Work required. Print the whole listing again exactly as it stands, leaving out any images.

Start of Block

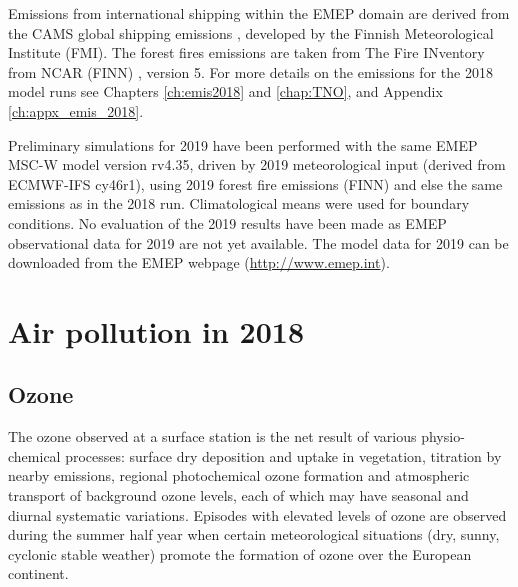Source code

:  Emissions from international shipping
 within the EMEP domain are derived from the CAMS global shipping
 emissions \citep{CAMSemis2019}, developed by the Finnish
 Meteorological Institute (FMI). The forest fires emissions are taken from
 The Fire INventory from NCAR (FINN) \citep{FINNIGAN1990}, version 5.
 For more details on the emissions for the 2018 model runs see Chapters
 \ref{ch:emis2018} and \ref{chap:TNO}, and Appendix \ref{ch:appx_emis_2018}.

 Preliminary simulations for 2019 have been performed with the same
 EMEP MSC-W model version rv4.35, driven by 2019 meteorological
 input (derived from ECMWF-IFS cy46r1), using 2019 forest fire emissions (FINN)
 and else the same emissions as in the 2018 run. Climatological
 means were used for boundary conditions. No evaluation of the 2019
 results have been made as EMEP observational data for 2019 are not yet
 available. The model data for 2019 can be downloaded from the EMEP
 webpage (\url{http://www.emep.int}).




\section{Air pollution in 2018} 

\subsection{Ozone}
\label{O3MAX}

The ozone observed at a surface station is the net result of various physio-chemical processes: surface dry deposition and uptake in vegetation, titration by nearby \nox emissions, regional photochemical ozone formation and atmospheric transport of background ozone levels, each of which may have seasonal and diurnal systematic variations. Episodes with elevated levels of ozone are observed during the summer half year when certain meteorological situations (dry, sunny, cyclonic stable weather) promote the formation of ozone over the European continent. 

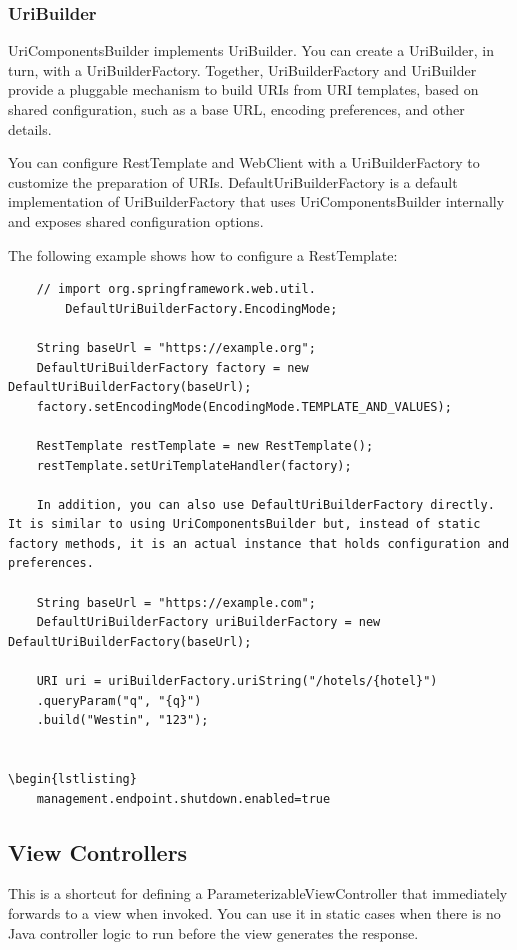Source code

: \documentclass{scrartcl}
\begin{document}
\subsubsection{UriBuilder}

UriComponentsBuilder implements UriBuilder. You can create a UriBuilder, in turn, with a UriBuilderFactory. Together, UriBuilderFactory and UriBuilder provide a pluggable mechanism to build URIs from URI templates, based on shared configuration, such as a base URL, encoding preferences, and other details.

You can configure RestTemplate and WebClient with a UriBuilderFactory to customize the preparation of URIs. DefaultUriBuilderFactory is a default implementation of UriBuilderFactory that uses UriComponentsBuilder internally and exposes shared configuration options.

The following example shows how to configure a RestTemplate:
\begin{lstlisting}
    // import org.springframework.web.util.
        DefaultUriBuilderFactory.EncodingMode;

    String baseUrl = "https://example.org";
    DefaultUriBuilderFactory factory = new DefaultUriBuilderFactory(baseUrl);
    factory.setEncodingMode(EncodingMode.TEMPLATE_AND_VALUES);

    RestTemplate restTemplate = new RestTemplate();
    restTemplate.setUriTemplateHandler(factory);

    In addition, you can also use DefaultUriBuilderFactory directly. It is similar to using UriComponentsBuilder but, instead of static factory methods, it is an actual instance that holds configuration and preferences.

    String baseUrl = "https://example.com";
    DefaultUriBuilderFactory uriBuilderFactory = new DefaultUriBuilderFactory(baseUrl);

    URI uri = uriBuilderFactory.uriString("/hotels/{hotel}")
    .queryParam("q", "{q}")
    .build("Westin", "123");


\begin{lstlisting}
    management.endpoint.shutdown.enabled=true
\end{lstlisting}

\subsection{View Controllers}

This is a shortcut for defining a ParameterizableViewController that immediately forwards to a view when invoked. You can use it in static cases when there is no Java controller logic to run before the view generates the response.
\end{document}
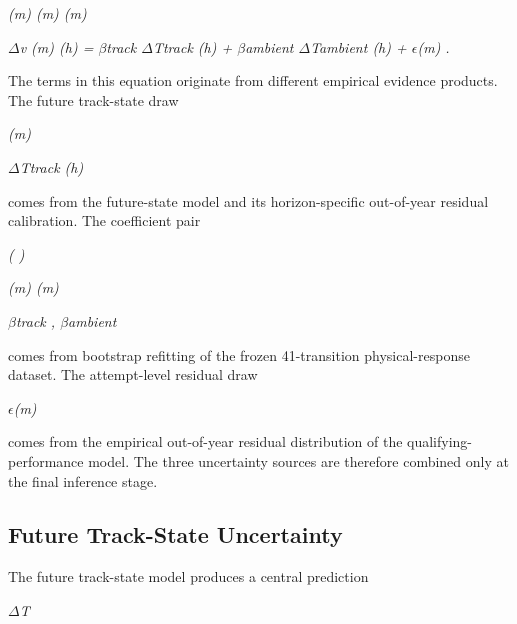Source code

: \begin{center}\textit{(m)     (m)                (m)}\end{center}

\begin{center}\textit{\ensuremath{\Delta}v (m) (h) = \ensuremath{\beta}track \ensuremath{\Delta}Ttrack (h) + \ensuremath{\beta}ambient \ensuremath{\Delta}Tambient (h) + \ensuremath{\epsilon}(m) .}\end{center}

The terms in this equation originate from different empirical evidence products. The future track-state draw

\begin{center}\textit{(m)}\end{center}

\begin{center}\textit{\ensuremath{\Delta}Ttrack (h)}\end{center}

comes from the future-state model and its horizon-specific out-of-year residual calibration. The coefficient pair

\begin{center}\textit{(                       )}\end{center}

\begin{center}\textit{(m)     (m)}\end{center}

\begin{center}\textit{\ensuremath{\beta}track , \ensuremath{\beta}ambient}\end{center}

comes from bootstrap refitting of the frozen 41-transition physical-response dataset. The attempt-level residual draw

\begin{center}\textit{\ensuremath{\epsilon}(m)}\end{center}

comes from the empirical out-of-year residual distribution of the qualifying-performance model. The three uncertainty sources are therefore combined only at the final inference stage.

\subsection{Future Track-State Uncertainty}
The future track-state model produces a central prediction

\begin{center}\textit{\ensuremath{\Delta}T}\end{center}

End of Block

Problem solution.
Source code

:  Emissions from international shipping
 within the EMEP domain are derived from the CAMS global shipping
 emissions \citep{CAMSemis2019}, developed by the Finnish
 Meteorological Institute (FMI). The forest fires emissions are taken from
 The Fire INventory from NCAR (FINN) \citep{FINNIGAN1990}, version 5.
 For more details on the emissions for the 2018 model runs see Chapters
 \ref{ch:emis2018} and \ref{chap:TNO}, and Appendix \ref{ch:appx_emis_2018}.

 Preliminary simulations for 2019 have been performed with the same
 EMEP MSC-W model version rv4.35, driven by 2019 meteorological
 input (derived from ECMWF-IFS cy46r1), using 2019 forest fire emissions (FINN)
 and else the same emissions as in the 2018 run. Climatological
 means were used for boundary conditions. No evaluation of the 2019
 results have been made as EMEP observational data for 2019 are not yet
 available. The model data for 2019 can be downloaded from the EMEP
 webpage (\url{http://www.emep.int}).




\section{Air pollution in 2018} 

\subsection{Ozone}
\label{O3MAX}

The ozone observed at a surface station is the net result of various physio-chemical processes: surface dry deposition and uptake in vegetation, titration by nearby \nox emissions, regional photochemical ozone formation and atmospheric transport of background ozone levels, each of which may have seasonal and diurnal systematic variations. Episodes with elevated levels of ozone are observed during the summer half year when certain meteorological situations (dry, sunny, cyclonic stable weather) promote the formation of ozone over the European continent. 

Source code

: \documentclass{scrartcl}
\begin{document}
\subsubsection{UriBuilder}

UriComponentsBuilder implements UriBuilder. You can create a UriBuilder, in turn, with a UriBuilderFactory. Together, UriBuilderFactory and UriBuilder provide a pluggable mechanism to build URIs from URI templates, based on shared configuration, such as a base URL, encoding preferences, and other details.

You can configure RestTemplate and WebClient with a UriBuilderFactory to customize the preparation of URIs. DefaultUriBuilderFactory is a default implementation of UriBuilderFactory that uses UriComponentsBuilder internally and exposes shared configuration options.

The following example shows how to configure a RestTemplate:
\begin{lstlisting}
    // import org.springframework.web.util.
        DefaultUriBuilderFactory.EncodingMode;

    String baseUrl = "https://example.org";
    DefaultUriBuilderFactory factory = new DefaultUriBuilderFactory(baseUrl);
    factory.setEncodingMode(EncodingMode.TEMPLATE_AND_VALUES);

    RestTemplate restTemplate = new RestTemplate();
    restTemplate.setUriTemplateHandler(factory);

    In addition, you can also use DefaultUriBuilderFactory directly. It is similar to using UriComponentsBuilder but, instead of static factory methods, it is an actual instance that holds configuration and preferences.

    String baseUrl = "https://example.com";
    DefaultUriBuilderFactory uriBuilderFactory = new DefaultUriBuilderFactory(baseUrl);

    URI uri = uriBuilderFactory.uriString("/hotels/{hotel}")
    .queryParam("q", "{q}")
    .build("Westin", "123");


\begin{lstlisting}
    management.endpoint.shutdown.enabled=true
\end{lstlisting}

\subsection{View Controllers}

This is a shortcut for defining a ParameterizableViewController that immediately forwards to a view when invoked. You can use it in static cases when there is no Java controller logic to run before the view generates the response.
\end{document}
Source code

: \begin{center}\textit{(m)     (m)                (m)}\end{center}

\begin{center}\textit{\ensuremath{\Delta}v (m) (h) = \ensuremath{\beta}track \ensuremath{\Delta}Ttrack (h) + \ensuremath{\beta}ambient \ensuremath{\Delta}Tambient (h) + \ensuremath{\epsilon}(m) .}\end{center}

The terms in this equation originate from different empirical evidence products. The future track-state draw

\begin{center}\textit{(m)}\end{center}

\begin{center}\textit{\ensuremath{\Delta}Ttrack (h)}\end{center}

comes from the future-state model and its horizon-specific out-of-year residual calibration. The coefficient pair

\begin{center}\textit{(                       )}\end{center}

\begin{center}\textit{(m)     (m)}\end{center}

\begin{center}\textit{\ensuremath{\beta}track , \ensuremath{\beta}ambient}\end{center}

comes from bootstrap refitting of the frozen 41-transition physical-response dataset. The attempt-level residual draw

\begin{center}\textit{\ensuremath{\epsilon}(m)}\end{center}

comes from the empirical out-of-year residual distribution of the qualifying-performance model. The three uncertainty sources are therefore combined only at the final inference stage.

\subsection{Future Track-State Uncertainty}
The future track-state model produces a central prediction

\begin{center}\textit{\ensuremath{\Delta}T}\end{center}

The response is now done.